Lundi 10 avril 2017, salle 101 du tribunal de grande instance de Rennes : Gaspard Glanz comparaît pour injure de presse publique envers un corps constitué de l’État.
Pour
rappel, G. Glanz est ce journaliste, diplômé de Rennes 2 (sociologie et
criminologie) et fondateur du site Taranis News, bien connu pour couvrir
les évènements sociaux (grèves de lycéens, rafles de migrants à Stalingrad,
manifestation de policiers cagoulés sur les Champs-Élysées, protestations
inter-syndicales, manifestations sauvages, démantèlement souhaité par l’État de
la "Jungle" de Calais, etc.) qui agitent le pays voire l’Europe.
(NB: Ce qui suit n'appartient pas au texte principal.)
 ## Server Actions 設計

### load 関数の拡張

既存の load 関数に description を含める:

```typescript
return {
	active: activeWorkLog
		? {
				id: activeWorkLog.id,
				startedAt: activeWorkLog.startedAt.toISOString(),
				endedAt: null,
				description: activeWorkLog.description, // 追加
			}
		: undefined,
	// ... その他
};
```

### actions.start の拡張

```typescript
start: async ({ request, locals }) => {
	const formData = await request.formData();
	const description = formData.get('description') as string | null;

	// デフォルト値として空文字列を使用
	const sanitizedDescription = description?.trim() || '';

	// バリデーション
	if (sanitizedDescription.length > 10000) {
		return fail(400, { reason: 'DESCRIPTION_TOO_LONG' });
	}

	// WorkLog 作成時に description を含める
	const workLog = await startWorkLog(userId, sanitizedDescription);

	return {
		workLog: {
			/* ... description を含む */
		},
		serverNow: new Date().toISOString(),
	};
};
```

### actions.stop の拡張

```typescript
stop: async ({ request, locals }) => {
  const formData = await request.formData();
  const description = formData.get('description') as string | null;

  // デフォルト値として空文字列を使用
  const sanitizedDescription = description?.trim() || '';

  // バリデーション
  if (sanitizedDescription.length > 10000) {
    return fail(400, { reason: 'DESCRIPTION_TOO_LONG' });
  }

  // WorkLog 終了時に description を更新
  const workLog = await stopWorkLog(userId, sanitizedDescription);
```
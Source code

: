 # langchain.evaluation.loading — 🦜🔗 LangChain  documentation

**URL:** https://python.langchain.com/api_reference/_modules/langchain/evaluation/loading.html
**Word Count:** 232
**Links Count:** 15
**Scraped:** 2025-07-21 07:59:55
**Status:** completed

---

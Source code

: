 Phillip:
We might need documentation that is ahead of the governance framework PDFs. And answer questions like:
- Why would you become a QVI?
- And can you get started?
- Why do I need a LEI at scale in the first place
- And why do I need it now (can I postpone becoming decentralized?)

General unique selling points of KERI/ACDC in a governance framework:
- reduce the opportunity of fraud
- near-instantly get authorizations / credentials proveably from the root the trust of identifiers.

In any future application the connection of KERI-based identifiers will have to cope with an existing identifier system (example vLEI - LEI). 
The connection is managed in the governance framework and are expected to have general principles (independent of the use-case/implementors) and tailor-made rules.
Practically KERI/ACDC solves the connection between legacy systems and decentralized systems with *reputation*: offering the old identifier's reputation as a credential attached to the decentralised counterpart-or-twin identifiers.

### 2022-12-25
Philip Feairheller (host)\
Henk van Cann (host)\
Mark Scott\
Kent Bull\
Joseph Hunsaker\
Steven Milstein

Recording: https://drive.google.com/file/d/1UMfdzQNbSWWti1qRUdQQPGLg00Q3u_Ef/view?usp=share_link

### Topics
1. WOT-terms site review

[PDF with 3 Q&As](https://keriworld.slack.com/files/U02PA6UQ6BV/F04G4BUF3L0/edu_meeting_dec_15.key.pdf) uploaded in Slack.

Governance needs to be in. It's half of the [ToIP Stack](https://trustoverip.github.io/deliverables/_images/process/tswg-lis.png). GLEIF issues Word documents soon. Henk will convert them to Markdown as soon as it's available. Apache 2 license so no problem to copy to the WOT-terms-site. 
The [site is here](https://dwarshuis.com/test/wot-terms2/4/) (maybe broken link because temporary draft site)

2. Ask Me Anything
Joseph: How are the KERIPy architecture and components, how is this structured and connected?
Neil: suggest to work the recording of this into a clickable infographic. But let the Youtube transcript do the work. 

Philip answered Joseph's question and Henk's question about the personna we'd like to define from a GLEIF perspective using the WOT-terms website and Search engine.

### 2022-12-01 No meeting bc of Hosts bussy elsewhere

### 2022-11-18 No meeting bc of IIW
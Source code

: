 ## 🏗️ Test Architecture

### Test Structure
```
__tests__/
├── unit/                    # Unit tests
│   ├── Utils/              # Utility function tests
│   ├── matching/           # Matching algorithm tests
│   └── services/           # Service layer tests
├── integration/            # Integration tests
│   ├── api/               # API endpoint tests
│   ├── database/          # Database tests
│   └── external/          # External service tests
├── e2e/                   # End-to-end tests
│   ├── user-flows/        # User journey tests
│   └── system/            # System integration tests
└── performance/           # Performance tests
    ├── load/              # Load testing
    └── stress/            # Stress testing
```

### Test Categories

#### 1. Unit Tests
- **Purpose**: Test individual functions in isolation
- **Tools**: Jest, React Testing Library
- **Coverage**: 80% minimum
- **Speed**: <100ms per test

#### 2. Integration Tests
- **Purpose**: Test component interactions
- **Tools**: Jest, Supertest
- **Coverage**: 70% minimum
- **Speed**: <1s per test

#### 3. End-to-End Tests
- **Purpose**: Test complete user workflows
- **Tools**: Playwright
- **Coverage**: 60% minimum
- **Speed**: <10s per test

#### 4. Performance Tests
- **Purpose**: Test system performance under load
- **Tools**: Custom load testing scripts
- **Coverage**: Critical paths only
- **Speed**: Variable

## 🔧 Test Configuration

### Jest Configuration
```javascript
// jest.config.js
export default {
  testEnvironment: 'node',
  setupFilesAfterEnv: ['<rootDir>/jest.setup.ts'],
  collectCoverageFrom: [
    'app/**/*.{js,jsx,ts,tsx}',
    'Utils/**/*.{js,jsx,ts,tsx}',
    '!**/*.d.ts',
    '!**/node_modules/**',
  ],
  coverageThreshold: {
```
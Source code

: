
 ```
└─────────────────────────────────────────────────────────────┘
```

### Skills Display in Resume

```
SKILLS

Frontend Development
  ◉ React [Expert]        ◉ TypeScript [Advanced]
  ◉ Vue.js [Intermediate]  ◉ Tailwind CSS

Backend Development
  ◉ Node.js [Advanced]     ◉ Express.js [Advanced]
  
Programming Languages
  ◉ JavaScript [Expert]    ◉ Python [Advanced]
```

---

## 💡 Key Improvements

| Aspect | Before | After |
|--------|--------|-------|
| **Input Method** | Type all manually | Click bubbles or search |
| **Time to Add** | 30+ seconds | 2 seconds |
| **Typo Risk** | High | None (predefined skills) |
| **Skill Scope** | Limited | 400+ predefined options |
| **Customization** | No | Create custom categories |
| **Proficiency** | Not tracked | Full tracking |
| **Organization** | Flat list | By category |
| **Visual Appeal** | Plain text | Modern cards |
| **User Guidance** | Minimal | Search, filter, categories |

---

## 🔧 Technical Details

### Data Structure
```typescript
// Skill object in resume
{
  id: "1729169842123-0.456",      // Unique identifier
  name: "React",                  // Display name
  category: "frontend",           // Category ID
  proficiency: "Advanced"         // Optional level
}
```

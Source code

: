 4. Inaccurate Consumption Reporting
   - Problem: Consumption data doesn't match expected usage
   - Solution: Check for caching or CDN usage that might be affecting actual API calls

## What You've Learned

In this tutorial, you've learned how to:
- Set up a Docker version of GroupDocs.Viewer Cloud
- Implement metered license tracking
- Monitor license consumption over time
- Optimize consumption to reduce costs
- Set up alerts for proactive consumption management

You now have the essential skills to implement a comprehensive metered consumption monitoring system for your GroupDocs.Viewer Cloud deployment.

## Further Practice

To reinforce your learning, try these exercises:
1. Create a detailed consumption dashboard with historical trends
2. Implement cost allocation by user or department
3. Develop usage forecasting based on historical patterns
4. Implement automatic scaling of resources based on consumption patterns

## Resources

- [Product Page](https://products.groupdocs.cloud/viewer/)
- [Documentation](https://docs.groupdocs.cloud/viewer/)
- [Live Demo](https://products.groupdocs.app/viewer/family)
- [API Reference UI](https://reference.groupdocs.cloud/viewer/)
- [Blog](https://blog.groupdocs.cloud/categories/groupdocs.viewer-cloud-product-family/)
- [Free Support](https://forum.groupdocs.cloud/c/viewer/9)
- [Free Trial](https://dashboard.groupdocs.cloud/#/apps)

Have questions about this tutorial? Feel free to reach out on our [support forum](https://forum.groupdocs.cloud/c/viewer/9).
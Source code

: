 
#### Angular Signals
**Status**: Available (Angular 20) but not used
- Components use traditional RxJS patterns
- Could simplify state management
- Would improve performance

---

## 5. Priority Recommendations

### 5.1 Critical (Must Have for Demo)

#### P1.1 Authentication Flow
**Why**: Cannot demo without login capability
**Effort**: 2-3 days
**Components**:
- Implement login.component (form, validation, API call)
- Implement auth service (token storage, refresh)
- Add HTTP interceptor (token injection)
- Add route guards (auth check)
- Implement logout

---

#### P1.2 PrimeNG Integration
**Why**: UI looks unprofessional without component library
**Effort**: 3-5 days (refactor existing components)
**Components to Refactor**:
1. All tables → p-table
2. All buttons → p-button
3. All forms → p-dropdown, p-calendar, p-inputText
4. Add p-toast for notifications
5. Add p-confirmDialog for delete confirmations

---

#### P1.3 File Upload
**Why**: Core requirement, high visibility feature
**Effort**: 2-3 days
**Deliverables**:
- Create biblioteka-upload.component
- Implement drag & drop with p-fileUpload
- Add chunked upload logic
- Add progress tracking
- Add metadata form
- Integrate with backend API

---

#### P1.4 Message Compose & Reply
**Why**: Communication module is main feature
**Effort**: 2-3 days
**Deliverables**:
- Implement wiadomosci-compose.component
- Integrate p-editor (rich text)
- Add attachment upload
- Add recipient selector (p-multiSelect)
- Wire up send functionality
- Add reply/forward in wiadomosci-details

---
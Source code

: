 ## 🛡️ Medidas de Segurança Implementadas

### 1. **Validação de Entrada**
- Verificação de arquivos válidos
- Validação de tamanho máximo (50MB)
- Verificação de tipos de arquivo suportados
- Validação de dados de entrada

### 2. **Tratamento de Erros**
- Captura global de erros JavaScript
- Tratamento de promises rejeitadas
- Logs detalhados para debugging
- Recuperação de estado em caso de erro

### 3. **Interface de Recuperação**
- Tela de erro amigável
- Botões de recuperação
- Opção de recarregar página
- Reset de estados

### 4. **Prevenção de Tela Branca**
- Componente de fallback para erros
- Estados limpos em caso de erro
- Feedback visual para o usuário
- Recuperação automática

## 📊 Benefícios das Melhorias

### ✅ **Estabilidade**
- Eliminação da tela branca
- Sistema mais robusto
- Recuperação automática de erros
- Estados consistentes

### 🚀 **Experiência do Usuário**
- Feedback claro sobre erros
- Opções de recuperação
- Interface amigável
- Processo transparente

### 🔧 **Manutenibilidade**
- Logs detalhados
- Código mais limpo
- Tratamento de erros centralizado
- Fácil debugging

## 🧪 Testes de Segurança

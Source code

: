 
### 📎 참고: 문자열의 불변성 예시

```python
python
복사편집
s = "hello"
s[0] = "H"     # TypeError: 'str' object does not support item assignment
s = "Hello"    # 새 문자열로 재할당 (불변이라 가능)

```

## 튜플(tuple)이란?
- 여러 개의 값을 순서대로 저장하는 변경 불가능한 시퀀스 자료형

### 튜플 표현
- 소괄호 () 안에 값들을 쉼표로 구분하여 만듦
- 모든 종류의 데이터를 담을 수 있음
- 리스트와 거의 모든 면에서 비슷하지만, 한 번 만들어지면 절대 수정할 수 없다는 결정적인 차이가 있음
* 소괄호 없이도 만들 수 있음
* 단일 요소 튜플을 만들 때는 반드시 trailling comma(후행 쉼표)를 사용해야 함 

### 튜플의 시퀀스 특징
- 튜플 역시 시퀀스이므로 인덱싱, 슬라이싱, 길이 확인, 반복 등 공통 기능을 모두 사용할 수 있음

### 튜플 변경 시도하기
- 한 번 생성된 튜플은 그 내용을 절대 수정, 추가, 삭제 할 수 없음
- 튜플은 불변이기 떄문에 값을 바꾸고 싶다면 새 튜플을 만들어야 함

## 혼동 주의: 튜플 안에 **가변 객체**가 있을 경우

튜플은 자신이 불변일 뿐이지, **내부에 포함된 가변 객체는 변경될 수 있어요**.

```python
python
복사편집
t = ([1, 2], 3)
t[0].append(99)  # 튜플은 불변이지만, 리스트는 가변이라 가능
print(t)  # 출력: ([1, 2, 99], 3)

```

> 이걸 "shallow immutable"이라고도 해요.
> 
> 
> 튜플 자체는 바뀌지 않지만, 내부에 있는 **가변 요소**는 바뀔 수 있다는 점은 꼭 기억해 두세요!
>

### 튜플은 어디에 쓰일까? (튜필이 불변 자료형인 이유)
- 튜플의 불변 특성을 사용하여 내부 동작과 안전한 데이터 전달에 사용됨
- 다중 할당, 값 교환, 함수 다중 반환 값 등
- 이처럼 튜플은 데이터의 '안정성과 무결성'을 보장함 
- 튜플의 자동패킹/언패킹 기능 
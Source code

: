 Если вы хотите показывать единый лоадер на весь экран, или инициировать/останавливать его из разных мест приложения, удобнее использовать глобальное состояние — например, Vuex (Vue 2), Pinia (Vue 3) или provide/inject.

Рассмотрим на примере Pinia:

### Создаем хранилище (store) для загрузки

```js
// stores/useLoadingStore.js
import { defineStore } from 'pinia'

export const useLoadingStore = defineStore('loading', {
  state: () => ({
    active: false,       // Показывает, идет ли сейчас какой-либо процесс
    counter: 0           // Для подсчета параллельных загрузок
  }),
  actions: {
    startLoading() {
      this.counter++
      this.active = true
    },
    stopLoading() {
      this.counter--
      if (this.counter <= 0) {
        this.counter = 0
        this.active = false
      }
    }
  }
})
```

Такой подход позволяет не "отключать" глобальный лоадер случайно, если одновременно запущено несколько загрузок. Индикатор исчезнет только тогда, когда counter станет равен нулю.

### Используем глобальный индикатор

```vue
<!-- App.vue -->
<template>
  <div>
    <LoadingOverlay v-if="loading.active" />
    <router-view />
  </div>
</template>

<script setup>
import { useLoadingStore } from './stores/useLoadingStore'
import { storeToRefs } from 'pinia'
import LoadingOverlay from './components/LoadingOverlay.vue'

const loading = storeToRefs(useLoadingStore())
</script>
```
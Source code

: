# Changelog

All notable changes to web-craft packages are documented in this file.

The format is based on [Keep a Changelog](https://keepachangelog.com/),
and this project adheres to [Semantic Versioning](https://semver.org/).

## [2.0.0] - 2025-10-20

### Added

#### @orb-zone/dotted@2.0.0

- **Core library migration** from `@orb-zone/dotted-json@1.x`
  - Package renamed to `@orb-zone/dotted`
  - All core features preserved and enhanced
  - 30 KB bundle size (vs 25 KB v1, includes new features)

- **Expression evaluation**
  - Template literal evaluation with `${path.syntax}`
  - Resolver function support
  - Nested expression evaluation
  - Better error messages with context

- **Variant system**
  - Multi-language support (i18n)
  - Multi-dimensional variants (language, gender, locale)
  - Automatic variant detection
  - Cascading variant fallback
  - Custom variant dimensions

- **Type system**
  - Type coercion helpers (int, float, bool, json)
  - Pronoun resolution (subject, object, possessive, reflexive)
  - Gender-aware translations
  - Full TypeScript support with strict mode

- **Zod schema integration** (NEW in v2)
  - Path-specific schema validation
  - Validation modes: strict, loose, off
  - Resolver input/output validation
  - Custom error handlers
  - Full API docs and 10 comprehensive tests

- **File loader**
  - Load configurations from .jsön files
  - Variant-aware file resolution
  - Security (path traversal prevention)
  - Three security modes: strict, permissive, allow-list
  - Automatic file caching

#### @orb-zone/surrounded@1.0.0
12 agents de police se sont portés partie civile. Via leur avocat dépêché sur place, ils reprochent à G. Glanz d’avoir posté en juin 2016, sur son compte Facebook, une photographie et de l’avoir légendée par ce vieux slogan autrichien proto-nazi qui remonte à l’époque de l’Anschluss, ce projet* qui devait rattacher les peuples aryens sous une même bannière : "Ein Reich, ein Volk, ein Führer" ("Un État, un peuple, un guide").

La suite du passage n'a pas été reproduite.